The data:
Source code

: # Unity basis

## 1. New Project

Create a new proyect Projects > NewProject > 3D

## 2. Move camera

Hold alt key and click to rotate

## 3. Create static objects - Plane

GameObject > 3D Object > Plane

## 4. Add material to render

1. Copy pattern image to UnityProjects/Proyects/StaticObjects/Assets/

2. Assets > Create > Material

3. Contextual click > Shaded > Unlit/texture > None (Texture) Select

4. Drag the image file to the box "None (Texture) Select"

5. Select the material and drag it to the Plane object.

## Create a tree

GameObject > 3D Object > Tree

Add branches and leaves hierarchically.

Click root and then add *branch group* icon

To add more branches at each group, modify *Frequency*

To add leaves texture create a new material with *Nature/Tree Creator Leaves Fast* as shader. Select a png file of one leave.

Task to complete: Type the data out again, exactly.

Task output:
Source code

: # Unity basis

## 1. New Project

Create a new proyect Projects > NewProject > 3D

## 2. Move camera

Hold alt key and click to rotate

## 3. Create static objects - Plane

GameObject > 3D Object > Plane

## 4. Add material to render

1. Copy pattern image to UnityProjects/Proyects/StaticObjects/Assets/

2. Assets > Create > Material

3. Contextual click > Shaded > Unlit/texture > None (Texture) Select

4. Drag the image file to the box "None (Texture) Select"

5. Select the material and drag it to the Plane object.

## Create a tree

GameObject > 3D Object > Tree

Add branches and leaves hierarchically.

Click root and then add *branch group* icon

To add more branches at each group, modify *Frequency*

To add leaves texture create a new material with *Nature/Tree Creator Leaves Fast* as shader. Select a png file of one leave.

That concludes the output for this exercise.